Mr Membe had been accused of compromising some party members and going around saying that he was President Kikwete’s preferred successor.

Party organs usually meet for a day but after the Thursday row, a new schedule was released showing that the central committee, which was to pick five names from the list of 38, based on the report of the ethics committee, would only meet for four hours in the afternoon.

The committee would then pass on its recommendations to the national executive committee, which was set to meet from 8pm Friday to draw up a final list of three, from which the Congress would pick the party’s flagbearer on Saturday morning (July 11).

Sources within CCM inner circles said the length of the sessions could be an indication that top party officials had made a decision and the meetings were just a formality.

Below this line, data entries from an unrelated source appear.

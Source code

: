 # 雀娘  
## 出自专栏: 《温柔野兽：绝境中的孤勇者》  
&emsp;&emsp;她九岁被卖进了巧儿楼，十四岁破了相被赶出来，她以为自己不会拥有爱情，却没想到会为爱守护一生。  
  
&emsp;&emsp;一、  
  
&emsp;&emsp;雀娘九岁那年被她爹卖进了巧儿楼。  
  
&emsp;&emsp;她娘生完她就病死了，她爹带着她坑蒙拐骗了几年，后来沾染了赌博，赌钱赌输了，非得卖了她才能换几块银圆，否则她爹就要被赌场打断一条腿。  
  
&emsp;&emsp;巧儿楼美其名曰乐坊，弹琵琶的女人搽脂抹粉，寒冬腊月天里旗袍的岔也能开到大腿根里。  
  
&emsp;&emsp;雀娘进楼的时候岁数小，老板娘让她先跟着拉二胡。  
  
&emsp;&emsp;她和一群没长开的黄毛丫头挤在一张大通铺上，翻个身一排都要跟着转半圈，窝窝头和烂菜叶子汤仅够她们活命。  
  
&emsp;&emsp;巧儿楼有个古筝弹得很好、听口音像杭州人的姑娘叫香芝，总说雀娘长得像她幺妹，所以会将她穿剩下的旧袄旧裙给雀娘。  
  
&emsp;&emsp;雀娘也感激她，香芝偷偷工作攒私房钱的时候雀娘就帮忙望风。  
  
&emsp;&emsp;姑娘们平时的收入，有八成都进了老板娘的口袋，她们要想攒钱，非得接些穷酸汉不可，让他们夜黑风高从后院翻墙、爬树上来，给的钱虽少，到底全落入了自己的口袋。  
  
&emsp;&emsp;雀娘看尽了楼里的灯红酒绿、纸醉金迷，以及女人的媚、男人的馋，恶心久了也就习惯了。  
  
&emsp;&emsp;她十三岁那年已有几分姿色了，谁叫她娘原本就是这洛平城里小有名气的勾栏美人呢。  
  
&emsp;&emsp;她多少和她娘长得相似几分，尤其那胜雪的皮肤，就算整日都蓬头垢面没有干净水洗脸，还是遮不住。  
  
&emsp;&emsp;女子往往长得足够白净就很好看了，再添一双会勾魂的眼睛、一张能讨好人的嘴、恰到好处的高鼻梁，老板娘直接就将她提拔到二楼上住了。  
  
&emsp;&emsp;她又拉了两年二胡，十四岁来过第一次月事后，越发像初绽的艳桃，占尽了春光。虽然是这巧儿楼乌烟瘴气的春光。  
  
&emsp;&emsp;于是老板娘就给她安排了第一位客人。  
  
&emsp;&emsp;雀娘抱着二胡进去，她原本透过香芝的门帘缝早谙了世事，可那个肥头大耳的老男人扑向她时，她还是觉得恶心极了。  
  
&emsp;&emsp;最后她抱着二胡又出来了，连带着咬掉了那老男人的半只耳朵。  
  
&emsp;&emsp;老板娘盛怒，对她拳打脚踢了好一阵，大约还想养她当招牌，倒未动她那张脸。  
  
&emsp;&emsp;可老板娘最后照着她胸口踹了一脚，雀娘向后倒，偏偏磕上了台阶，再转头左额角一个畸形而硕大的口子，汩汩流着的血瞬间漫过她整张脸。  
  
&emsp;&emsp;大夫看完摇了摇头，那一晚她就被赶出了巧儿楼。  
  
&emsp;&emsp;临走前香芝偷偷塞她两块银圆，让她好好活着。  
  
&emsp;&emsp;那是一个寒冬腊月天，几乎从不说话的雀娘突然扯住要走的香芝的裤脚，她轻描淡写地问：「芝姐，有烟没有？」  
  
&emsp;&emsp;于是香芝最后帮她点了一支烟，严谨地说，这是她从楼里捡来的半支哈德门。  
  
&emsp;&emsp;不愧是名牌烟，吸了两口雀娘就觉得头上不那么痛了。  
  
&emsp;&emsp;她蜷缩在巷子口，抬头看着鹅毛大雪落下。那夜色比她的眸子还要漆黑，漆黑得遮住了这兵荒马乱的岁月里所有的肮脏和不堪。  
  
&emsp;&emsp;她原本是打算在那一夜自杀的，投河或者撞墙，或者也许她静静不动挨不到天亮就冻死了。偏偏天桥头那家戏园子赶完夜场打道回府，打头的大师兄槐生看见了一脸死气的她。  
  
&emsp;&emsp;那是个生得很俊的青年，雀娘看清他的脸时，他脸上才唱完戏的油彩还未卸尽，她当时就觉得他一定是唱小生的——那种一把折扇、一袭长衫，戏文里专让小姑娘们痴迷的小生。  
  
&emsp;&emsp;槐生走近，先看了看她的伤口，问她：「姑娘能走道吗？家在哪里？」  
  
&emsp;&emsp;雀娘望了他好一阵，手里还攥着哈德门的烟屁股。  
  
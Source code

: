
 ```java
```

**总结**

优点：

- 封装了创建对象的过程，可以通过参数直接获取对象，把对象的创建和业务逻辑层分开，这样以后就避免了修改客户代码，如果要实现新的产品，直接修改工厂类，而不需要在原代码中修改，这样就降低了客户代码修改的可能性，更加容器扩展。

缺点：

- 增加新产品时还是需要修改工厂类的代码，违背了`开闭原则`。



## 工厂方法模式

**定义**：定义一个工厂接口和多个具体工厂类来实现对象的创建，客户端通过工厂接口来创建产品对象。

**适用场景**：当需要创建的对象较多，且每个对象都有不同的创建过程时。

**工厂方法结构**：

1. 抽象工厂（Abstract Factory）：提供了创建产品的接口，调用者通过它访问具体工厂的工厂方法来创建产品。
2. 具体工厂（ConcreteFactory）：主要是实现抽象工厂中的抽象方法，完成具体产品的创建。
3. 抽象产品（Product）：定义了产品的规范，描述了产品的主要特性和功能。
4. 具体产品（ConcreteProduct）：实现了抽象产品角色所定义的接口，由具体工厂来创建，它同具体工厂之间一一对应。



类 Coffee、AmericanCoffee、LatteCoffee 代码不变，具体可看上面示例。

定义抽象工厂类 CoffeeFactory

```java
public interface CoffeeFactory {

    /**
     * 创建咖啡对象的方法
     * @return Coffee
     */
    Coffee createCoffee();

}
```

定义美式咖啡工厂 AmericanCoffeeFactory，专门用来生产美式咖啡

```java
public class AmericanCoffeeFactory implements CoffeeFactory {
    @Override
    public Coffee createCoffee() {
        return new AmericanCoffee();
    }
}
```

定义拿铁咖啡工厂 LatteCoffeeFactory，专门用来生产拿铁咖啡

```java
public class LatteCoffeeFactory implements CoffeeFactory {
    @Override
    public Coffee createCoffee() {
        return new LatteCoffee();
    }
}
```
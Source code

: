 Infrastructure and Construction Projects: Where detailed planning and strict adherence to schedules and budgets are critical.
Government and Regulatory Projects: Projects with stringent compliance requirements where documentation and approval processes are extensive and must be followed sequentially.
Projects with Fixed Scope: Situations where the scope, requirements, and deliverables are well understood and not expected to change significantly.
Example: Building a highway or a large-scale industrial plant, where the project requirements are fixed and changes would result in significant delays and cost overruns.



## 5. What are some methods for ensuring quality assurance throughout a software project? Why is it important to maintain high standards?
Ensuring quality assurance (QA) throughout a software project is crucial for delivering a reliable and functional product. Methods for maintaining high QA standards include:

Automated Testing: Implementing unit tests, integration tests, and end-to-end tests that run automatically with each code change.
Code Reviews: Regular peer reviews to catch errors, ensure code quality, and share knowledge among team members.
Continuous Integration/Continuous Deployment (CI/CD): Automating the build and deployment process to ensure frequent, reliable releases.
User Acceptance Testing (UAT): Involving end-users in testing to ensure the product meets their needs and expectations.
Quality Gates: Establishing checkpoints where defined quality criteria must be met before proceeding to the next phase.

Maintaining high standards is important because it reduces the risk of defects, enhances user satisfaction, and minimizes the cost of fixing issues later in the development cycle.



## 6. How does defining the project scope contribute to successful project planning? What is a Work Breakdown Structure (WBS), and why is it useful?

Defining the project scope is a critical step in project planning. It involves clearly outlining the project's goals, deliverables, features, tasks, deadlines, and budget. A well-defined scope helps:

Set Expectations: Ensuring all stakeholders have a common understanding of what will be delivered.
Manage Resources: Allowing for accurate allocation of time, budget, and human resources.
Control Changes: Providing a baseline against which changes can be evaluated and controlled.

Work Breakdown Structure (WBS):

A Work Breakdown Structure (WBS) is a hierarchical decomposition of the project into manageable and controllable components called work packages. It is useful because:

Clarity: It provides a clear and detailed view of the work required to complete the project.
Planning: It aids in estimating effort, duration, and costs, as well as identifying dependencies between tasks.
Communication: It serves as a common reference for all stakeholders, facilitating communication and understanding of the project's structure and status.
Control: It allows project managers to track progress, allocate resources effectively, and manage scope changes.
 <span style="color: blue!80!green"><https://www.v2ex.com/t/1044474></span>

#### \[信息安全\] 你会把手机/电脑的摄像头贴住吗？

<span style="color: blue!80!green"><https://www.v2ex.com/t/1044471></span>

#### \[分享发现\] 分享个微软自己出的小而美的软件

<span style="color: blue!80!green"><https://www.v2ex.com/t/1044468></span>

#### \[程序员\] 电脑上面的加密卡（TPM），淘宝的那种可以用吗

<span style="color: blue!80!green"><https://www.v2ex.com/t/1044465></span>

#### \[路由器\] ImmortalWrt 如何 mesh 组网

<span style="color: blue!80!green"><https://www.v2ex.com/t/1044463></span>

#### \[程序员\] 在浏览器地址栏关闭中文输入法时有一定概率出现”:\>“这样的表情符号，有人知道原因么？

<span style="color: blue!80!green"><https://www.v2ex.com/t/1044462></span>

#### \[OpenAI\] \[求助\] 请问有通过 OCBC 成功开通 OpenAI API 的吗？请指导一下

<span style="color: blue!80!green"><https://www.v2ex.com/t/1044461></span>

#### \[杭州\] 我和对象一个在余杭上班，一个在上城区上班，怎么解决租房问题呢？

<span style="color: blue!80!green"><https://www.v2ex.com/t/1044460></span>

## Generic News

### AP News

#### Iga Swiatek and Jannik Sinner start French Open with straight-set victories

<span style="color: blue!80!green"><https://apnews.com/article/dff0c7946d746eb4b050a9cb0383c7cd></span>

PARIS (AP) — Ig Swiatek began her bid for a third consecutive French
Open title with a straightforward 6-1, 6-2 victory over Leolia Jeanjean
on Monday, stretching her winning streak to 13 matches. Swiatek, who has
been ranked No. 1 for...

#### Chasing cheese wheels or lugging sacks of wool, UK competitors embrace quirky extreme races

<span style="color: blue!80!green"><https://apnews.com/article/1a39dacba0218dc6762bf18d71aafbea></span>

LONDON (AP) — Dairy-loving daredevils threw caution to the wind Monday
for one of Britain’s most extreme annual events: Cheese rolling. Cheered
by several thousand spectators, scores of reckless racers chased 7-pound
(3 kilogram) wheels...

Nape Nnauye, CCM ideology and publicity secretary, however said the original schedule was changed to allow President Kikwete to attend to other government and party duties and consultations on the best way to handle the process and leave the party undivided.

Reports indicated that after the central committee meeting ended at 6.30pm on Friday, the names it forwarded were those of Minister for Justice and Constitutional Affairs Asha-Rose Migiro, the East Africa Legislative Assembly member Makongoro Nyerere, Deputy Minister of Science and Technology January Makamba, retired Chief Justice Augustino Ramadhan and the Minister for Works Dr John Magufuli.

From that list, sources said, Mr Ramadhani from Zanzibar, was likely to emerge as the nominee under the understanding that informed the Union between Tanganyika and the islands of Zanzibar and Pemba. So far, two past presidents, the late Mwalimu Julius Nyerere and Benjamin Mkapa and the sitting one, Kikwete, have been from the Mainland with only Ali Hassan Mwinyi coming from the islands.

Instructively, party sources said President Kikwete had warmed up to Mr Ramadhani in response to Zanzibari murmurs over budget allocations, over which some were calling for secession from the Union.  

The Constitution provides that if the president comes from Zanzibar, the vice president shall be from the Mainland and vice-versa. The rotation of the presidency, like the alternation between Christians and Muslims, are unwritten traditions.

Should this scenario prevail, it would be the second time in CCM nominations that popular candidates have fallen by the wayside. In 1995, then president Mwinyi moved the national executive committee in favour of Mr Mkapa when Kikwete and Mr Lowassa were the frontrunners.